This repository describes SampleTrackeR
, an R script for sample assurance in multiplexed sequencing experiments, based on tagging of samples with synthetic spike-in control mixtures (STMs).
The following files are available in this repository.
-
"SampleTrackeR.R", source code.
-
Data files for results presented in Tourlousse et al. (see citation), namely "sample_plate_layout1.txt", "sample_plate_layout2.txt", "sample_plate_layout3.txt", "read_count_table1.txt", "read_count_table2.txt", "read_count_table3.txt" and "stm_compositions.txt".
-
"SampleTrackeR.nb.html", an HTML file demonstrating the usage of
SampleTrackeR
using the above data sets.
SampleTrackeR
depends on a small number of external R packages that need to be installed and loaded.
library(magrittr)
library(dplyr)
library(tidyr)
library(ggplot2)
SampleTrackeR
consists of a single script that can be loaded by sourcing the code.

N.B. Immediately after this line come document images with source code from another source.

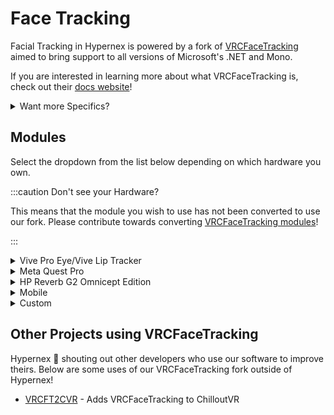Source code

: # Face Tracking

Facial Tracking in Hypernex is powered by a fork of [VRCFaceTracking](https://github.com/TigersUniverse/VRCFaceTracking) aimed to bring support to all versions of Microsoft's .NET and Mono.

If you are interested in learning more about what VRCFaceTracking is, check out their [docs website](https://docs.vrcft.io/)!

<details><summary>Want more Specifics?</summary>
<p>

With using VRCFaceTracking, it brings its own advantages and disadvantages, mainly due to the complexity of the project.

<span className="semi-bigger-text">Advantages of using VRCFaceTracking</span><br />

VRCFaceTracking is ahead of the game when it comes to both community support and tracking reliability. When it comes down to their [Unified Expressions](https://docs.vrcft.io/docs/tutorial-avatars/tutorial-avatars-extras/unified-blendshapes), quality is unmet by any other Facial Tracking provider, while still providing support for all [other standards](https://docs.vrcft.io/docs/tutorial-avatars/tutorial-avatars-extras/compatibility/overview).

On top of having improved expressions, they also have the community behind them. As of writing, their community server has over 5k members and their repository has over 800 commits. There is clear evidence of continuous support and passion behind everything they do. This makes it incredibly great for creators to work with when it comes to support, as it does not have to be generalized to just Hypernex, but can be extended to all of VRCFaceTracking.

<span className="semi-bigger-text">Disadvantages of using VRCFaceTracking</span><br />

The biggest disadvantage to all of it, is since our fork needs to run in any version of .NET, it also requires *all modules* to be recompiled. While most modules are fairly easy to recompile and keep up-to-date, some require small changes in code to ensure they run correctly on all platforms. This can be very time consuming, especially after a big VRCFaceTracking update, where everything would have to be recompiled again to support the latest version.

Another disadvantage is completely changing how VRCFaceTracking works at its core. VRCFaceTracking is designed to be an OSC application; however, our fork aims to remove (or really disable) that feature and pull data *[oddly](https://github.com/TigersUniverse/Hypernex.Unity/blob/main/Assets/Scripts/ExtendedTracking/VRCFTParameters.cs)*. This complicated code, required to extend VRCFaceTracking support without OSC, makes it more difficult for developers to contribute to our own project.

<span className="semi-bigger-text">So... Is it a good thing?</span><br />

Fortunately, because of our contributors, we can make the job a little easier on the users and creators. Below are some precompiled modules which are ready to go for any version of our VRCFaceTracking!

</p>
</details>

## Modules

Select the dropdown from the list below depending on which hardware you own.

:::caution Don't see your Hardware?

This means that the module you wish to use has not been converted to use our fork. Please contribute towards converting [VRCFaceTracking modules](https://docs.vrcft.io/docs/category/hardware-guides)!

:::

<details><summary>Vive Pro Eye/Vive Lip Tracker</summary>
<p>

+ [SRanipalTrackingModule](https://github.com/TigersUniverse/SRanipalTrackingModule) - Adds support for the Vive Pro Eye and the Vive Lip Tracker

</p>
</details>

<details><summary>Meta Quest Pro</summary>
<p>

+ [VirtualDesktop.VRCFaceTracking](https://github.com/TigersUniverse/VirtualDesktop.VRCFaceTracking) - Adds support for Virtual Desktop Face Tracking
+ [LinkFT](https://github.com/TigersUniverse/LinkFT) - Adds support for SteamLink Face Tracking
+ [VRCFT-ALVR](https://github.com/TigersUniverse/VRCFT-ALVR) - Adds support for ALVR Face Tracking

</p>
</details>

<details><summary>HP Reverb G2 Omnicept Edition</summary>
<p>

+ [VRCFTOmniceptModule](https://github.com/TigersUniverse/VRCFTOmniceptModule) - Adds support for HP Omnicept eye tracking

</p>
</details>

<details><summary>Mobile</summary>
<p>

+ [VRCFaceTracking-LiveLink](https://github.com/TigersUniverse/VRCFaceTracking-LiveLink) - Adds support for the Live Link app

</p>
</details>

<details><summary>Custom</summary>
<p>

+ [ETVRTrackingModule](https://github.com/TigersUniverse/ETVRTrackingModule) - Adds support for ETVR
+ [VRCFT-Babble](https://github.com/TigersUniverse/VRCFT-Babble) - Adds support for Babble

</p>
</details>

## Other Projects using VRCFaceTracking

Hypernex 💙 shouting out other developers who use our software to improve theirs. Below are some uses of our VRCFaceTracking fork outside of Hypernex!

+ [VRCFT2CVR](https://github.com/200Tigersbloxed/VRCFT2CVR) - Adds VRCFaceTracking to ChilloutVR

source("/absolute/path/to/SampleTrackeR.R")
Note that the script automatically sets the current directory as search path when looking for input files (internally, input.search.path <- getwd()
). All input files thus need to be present in the current directory.
This tab-delimited file describes the experimental setup, namely plate layout and STM added to each of the samples. Samples lacking STMs can be added using a mock STM (designated e.g. stm00); the mock STM composition should also be present in the stm_compositions
file (see below for details).
The following columns and matching names are required.
-
libID
: name of the sample or sequencing library. -
stmID
: identifier of the STM to added to the sample. -
row
: row identifier (should be integer). -
column
: column identifier (should be integer).
Other columns can be present (e.g., description in the example table below); these are however ignored and not included in any of the generated output files.
libID | stmID | row | column | description |
---|---|---|---|---|
lib1 | stm01 | 1 | 1 | soil_stm01 |
lib2 | stm02 | 2 | 1 | sludge_stm20 |
lib3 | stm03 | 3 | 1 | feces_stm03 |
... | ... | ... | ... | |
lib4 | stm00 | 6 | 12 | soil |
lib5 | stm00 | 7 | 12 | sludge |
lib6 | stm00 | 8 | 12 | feces |
This tab-delimited file represent a typical OTU read count table. Read counts for both the individual spike-in controls, as in the stm_compositions
file (see below), and sample OTUs can be present. A column with name otuID
is mandatory. The other column names represent sample identifiers as in the sample_plate_layout
file (see above).
otuID | lib1 | lib2 | ... |
---|---|---|---|
control1 | 101 | 231 | ... |
control2 | 3 | 10 | ... |
control3 | 0 | 1 | ... |
... | ... | ... | ... |
OTU1 | 0 | 5 | ... |
OTU2 | 6 | 567 | ... |
... | ... | ... | ... |
This tab-delimited file represents a long-format table with the composition of the STMs.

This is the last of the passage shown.